— TASK GOAL —
Please output each line of the data exactly as it appears.

— RECORD SET —

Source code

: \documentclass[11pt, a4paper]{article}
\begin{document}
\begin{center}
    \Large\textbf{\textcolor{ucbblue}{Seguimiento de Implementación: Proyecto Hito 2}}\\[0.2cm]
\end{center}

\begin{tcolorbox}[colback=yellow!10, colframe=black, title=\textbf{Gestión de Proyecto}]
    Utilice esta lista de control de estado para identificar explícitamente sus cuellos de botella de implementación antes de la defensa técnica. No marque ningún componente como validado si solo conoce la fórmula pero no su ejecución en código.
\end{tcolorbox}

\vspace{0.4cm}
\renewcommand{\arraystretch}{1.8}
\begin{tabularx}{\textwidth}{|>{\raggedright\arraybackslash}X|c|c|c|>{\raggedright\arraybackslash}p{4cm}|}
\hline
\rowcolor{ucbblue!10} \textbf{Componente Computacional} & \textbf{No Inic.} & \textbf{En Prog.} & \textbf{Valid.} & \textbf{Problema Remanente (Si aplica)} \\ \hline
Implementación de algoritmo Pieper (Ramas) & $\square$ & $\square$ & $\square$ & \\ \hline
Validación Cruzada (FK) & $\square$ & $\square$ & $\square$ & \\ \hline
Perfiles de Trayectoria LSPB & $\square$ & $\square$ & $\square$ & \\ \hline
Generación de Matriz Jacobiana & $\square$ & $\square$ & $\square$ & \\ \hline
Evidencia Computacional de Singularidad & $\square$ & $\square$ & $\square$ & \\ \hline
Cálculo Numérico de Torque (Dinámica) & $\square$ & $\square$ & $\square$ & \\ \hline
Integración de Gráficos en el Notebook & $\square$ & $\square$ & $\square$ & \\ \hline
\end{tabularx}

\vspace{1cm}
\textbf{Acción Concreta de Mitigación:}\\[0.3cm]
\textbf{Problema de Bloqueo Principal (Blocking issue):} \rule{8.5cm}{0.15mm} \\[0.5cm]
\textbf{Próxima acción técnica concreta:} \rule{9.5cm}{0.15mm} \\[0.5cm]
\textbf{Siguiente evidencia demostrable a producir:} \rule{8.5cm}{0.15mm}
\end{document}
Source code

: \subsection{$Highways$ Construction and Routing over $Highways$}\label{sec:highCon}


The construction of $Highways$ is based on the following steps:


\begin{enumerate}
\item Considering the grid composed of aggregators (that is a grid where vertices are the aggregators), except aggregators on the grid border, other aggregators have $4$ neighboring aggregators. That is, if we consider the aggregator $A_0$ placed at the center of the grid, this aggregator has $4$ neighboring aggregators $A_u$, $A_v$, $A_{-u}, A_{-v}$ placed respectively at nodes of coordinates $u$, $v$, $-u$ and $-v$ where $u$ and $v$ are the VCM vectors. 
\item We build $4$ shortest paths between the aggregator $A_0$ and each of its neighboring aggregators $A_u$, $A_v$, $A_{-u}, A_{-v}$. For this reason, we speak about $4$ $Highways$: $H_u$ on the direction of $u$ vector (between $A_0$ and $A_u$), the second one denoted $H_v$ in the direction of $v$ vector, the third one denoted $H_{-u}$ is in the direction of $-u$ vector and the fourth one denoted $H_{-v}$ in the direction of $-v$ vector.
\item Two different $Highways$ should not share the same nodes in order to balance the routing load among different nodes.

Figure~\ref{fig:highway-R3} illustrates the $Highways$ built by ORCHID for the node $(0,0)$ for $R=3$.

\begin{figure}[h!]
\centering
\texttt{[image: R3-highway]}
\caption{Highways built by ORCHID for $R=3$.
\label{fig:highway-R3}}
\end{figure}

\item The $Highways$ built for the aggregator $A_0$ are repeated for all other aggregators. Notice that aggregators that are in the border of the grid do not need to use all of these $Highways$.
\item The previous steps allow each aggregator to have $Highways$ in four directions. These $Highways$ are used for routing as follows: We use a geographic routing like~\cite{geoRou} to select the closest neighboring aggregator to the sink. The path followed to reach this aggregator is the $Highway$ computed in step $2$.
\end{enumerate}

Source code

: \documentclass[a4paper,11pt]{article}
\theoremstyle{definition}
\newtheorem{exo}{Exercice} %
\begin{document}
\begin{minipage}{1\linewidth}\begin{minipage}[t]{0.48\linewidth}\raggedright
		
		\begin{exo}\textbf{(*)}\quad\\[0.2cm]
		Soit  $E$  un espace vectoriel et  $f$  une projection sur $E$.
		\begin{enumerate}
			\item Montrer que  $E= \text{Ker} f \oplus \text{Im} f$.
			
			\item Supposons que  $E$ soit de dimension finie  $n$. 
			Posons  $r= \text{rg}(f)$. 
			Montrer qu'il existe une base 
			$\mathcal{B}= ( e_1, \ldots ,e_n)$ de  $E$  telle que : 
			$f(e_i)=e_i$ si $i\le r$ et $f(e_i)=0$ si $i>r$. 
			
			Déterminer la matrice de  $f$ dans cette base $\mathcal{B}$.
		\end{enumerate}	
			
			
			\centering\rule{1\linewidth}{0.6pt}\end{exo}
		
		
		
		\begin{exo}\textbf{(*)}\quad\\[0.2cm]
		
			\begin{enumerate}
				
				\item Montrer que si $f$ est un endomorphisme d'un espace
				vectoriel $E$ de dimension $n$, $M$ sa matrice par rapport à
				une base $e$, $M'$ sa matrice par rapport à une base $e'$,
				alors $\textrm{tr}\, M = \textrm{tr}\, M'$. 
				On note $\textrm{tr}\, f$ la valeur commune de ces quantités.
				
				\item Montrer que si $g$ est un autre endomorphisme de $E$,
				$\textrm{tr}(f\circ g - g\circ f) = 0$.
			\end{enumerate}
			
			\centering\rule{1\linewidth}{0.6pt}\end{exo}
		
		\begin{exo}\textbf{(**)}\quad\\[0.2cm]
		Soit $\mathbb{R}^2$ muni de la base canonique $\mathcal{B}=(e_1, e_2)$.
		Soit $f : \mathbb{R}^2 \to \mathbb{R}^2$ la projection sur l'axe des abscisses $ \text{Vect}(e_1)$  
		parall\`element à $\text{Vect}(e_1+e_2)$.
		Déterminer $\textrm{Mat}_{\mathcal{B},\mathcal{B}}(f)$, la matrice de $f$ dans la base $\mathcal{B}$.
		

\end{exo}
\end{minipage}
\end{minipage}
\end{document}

— YOUR SOLUTION —
Source code

: \documentclass[11pt, a4paper]{article}
\begin{document}
\begin{center}
    \Large\textbf{\textcolor{ucbblue}{Seguimiento de Implementación: Proyecto Hito 2}}\\[0.2cm]
\end{center}

\begin{tcolorbox}[colback=yellow!10, colframe=black, title=\textbf{Gestión de Proyecto}]
    Utilice esta lista de control de estado para identificar explícitamente sus cuellos de botella de implementación antes de la defensa técnica. No marque ningún componente como validado si solo conoce la fórmula pero no su ejecución en código.
\end{tcolorbox}

\vspace{0.4cm}
\renewcommand{\arraystretch}{1.8}
\begin{tabularx}{\textwidth}{|>{\raggedright\arraybackslash}X|c|c|c|>{\raggedright\arraybackslash}p{4cm}|}
\hline
\rowcolor{ucbblue!10} \textbf{Componente Computacional} & \textbf{No Inic.} & \textbf{En Prog.} & \textbf{Valid.} & \textbf{Problema Remanente (Si aplica)} \\ \hline
Implementación de algoritmo Pieper (Ramas) & $\square$ & $\square$ & $\square$ & \\ \hline
Validación Cruzada (FK) & $\square$ & $\square$ & $\square$ & \\ \hline
Perfiles de Trayectoria LSPB & $\square$ & $\square$ & $\square$ & \\ \hline
Generación de Matriz Jacobiana & $\square$ & $\square$ & $\square$ & \\ \hline
Evidencia Computacional de Singularidad & $\square$ & $\square$ & $\square$ & \\ \hline
Cálculo Numérico de Torque (Dinámica) & $\square$ & $\square$ & $\square$ & \\ \hline
Integración de Gráficos en el Notebook & $\square$ & $\square$ & $\square$ & \\ \hline
\end{tabularx}

\vspace{1cm}
\textbf{Acción Concreta de Mitigación:}\\[0.3cm]
\textbf{Problema de Bloqueo Principal (Blocking issue):} \rule{8.5cm}{0.15mm} \\[0.5cm]
\textbf{Próxima acción técnica concreta:} \rule{9.5cm}{0.15mm} \\[0.5cm]
\textbf{Siguiente evidencia demostrable a producir:} \rule{8.5cm}{0.15mm}
\end{document}
Source code

: \subsection{$Highways$ Construction and Routing over $Highways$}\label{sec:highCon}


The construction of $Highways$ is based on the following steps:


\begin{enumerate}
\item Considering the grid composed of aggregators (that is a grid where vertices are the aggregators), except aggregators on the grid border, other aggregators have $4$ neighboring aggregators. That is, if we consider the aggregator $A_0$ placed at the center of the grid, this aggregator has $4$ neighboring aggregators $A_u$, $A_v$, $A_{-u}, A_{-v}$ placed respectively at nodes of coordinates $u$, $v$, $-u$ and $-v$ where $u$ and $v$ are the VCM vectors. 
\item We build $4$ shortest paths between the aggregator $A_0$ and each of its neighboring aggregators $A_u$, $A_v$, $A_{-u}, A_{-v}$. For this reason, we speak about $4$ $Highways$: $H_u$ on the direction of $u$ vector (between $A_0$ and $A_u$), the second one denoted $H_v$ in the direction of $v$ vector, the third one denoted $H_{-u}$ is in the direction of $-u$ vector and the fourth one denoted $H_{-v}$ in the direction of $-v$ vector.
\item Two different $Highways$ should not share the same nodes in order to balance the routing load among different nodes.

Figure~\ref{fig:highway-R3} illustrates the $Highways$ built by ORCHID for the node $(0,0)$ for $R=3$.

\begin{figure}[h!]
\centering
\texttt{[image: R3-highway]}
\caption{Highways built by ORCHID for $R=3$.
\label{fig:highway-R3}}
\end{figure}

\item The $Highways$ built for the aggregator $A_0$ are repeated for all other aggregators. Notice that aggregators that are in the border of the grid do not need to use all of these $Highways$.
\item The previous steps allow each aggregator to have $Highways$ in four directions. These $Highways$ are used for routing as follows: We use a geographic routing like~\cite{geoRou} to select the closest neighboring aggregator to the sink. The path followed to reach this aggregator is the $Highway$ computed in step $2$.
\end{enumerate}

Source code

: \documentclass[a4paper,11pt]{article}
\theoremstyle{definition}
\newtheorem{exo}{Exercice} %
\begin{document}
\begin{minipage}{1\linewidth}\begin{minipage}[t]{0.48\linewidth}\raggedright
		
		\begin{exo}\textbf{(*)}\quad\\[0.2cm]
		Soit  $E$  un espace vectoriel et  $f$  une projection sur $E$.
		\begin{enumerate}
			\item Montrer que  $E= \text{Ker} f \oplus \text{Im} f$.
			
			\item Supposons que  $E$ soit de dimension finie  $n$. 
			Posons  $r= \text{rg}(f)$. 
			Montrer qu'il existe une base 
			$\mathcal{B}= ( e_1, \ldots ,e_n)$ de  $E$  telle que : 
			$f(e_i)=e_i$ si $i\le r$ et $f(e_i)=0$ si $i>r$. 
			
			Déterminer la matrice de  $f$ dans cette base $\mathcal{B}$.
		\end{enumerate}	
			
			
			\centering\rule{1\linewidth}{0.6pt}\end{exo}
		
		
		
		\begin{exo}\textbf{(*)}\quad\\[0.2cm]
		
			\begin{enumerate}
				
				\item Montrer que si $f$ est un endomorphisme d'un espace
				vectoriel $E$ de dimension $n$, $M$ sa matrice par rapport à
				une base $e$, $M'$ sa matrice par rapport à une base $e'$,
				alors $\textrm{tr}\, M = \textrm{tr}\, M'$. 
				On note $\textrm{tr}\, f$ la valeur commune de ces quantités.
				
				\item Montrer que si $g$ est un autre endomorphisme de $E$,
				$\textrm{tr}(f\circ g - g\circ f) = 0$.
			\end{enumerate}
			
			\centering\rule{1\linewidth}{0.6pt}\end{exo}
		
		\begin{exo}\textbf{(**)}\quad\\[0.2cm]
		Soit $\mathbb{R}^2$ muni de la base canonique $\mathcal{B}=(e_1, e_2)$.
		Soit $f : \mathbb{R}^2 \to \mathbb{R}^2$ la projection sur l'axe des abscisses $ \text{Vect}(e_1)$  
		parall\`element à $\text{Vect}(e_1+e_2)$.
		Déterminer $\textrm{Mat}_{\mathcal{B},\mathcal{B}}(f)$, la matrice de $f$ dans la base $\mathcal{B}$.
		

\end{exo}
\end{minipage}
\end{minipage}
\end{document}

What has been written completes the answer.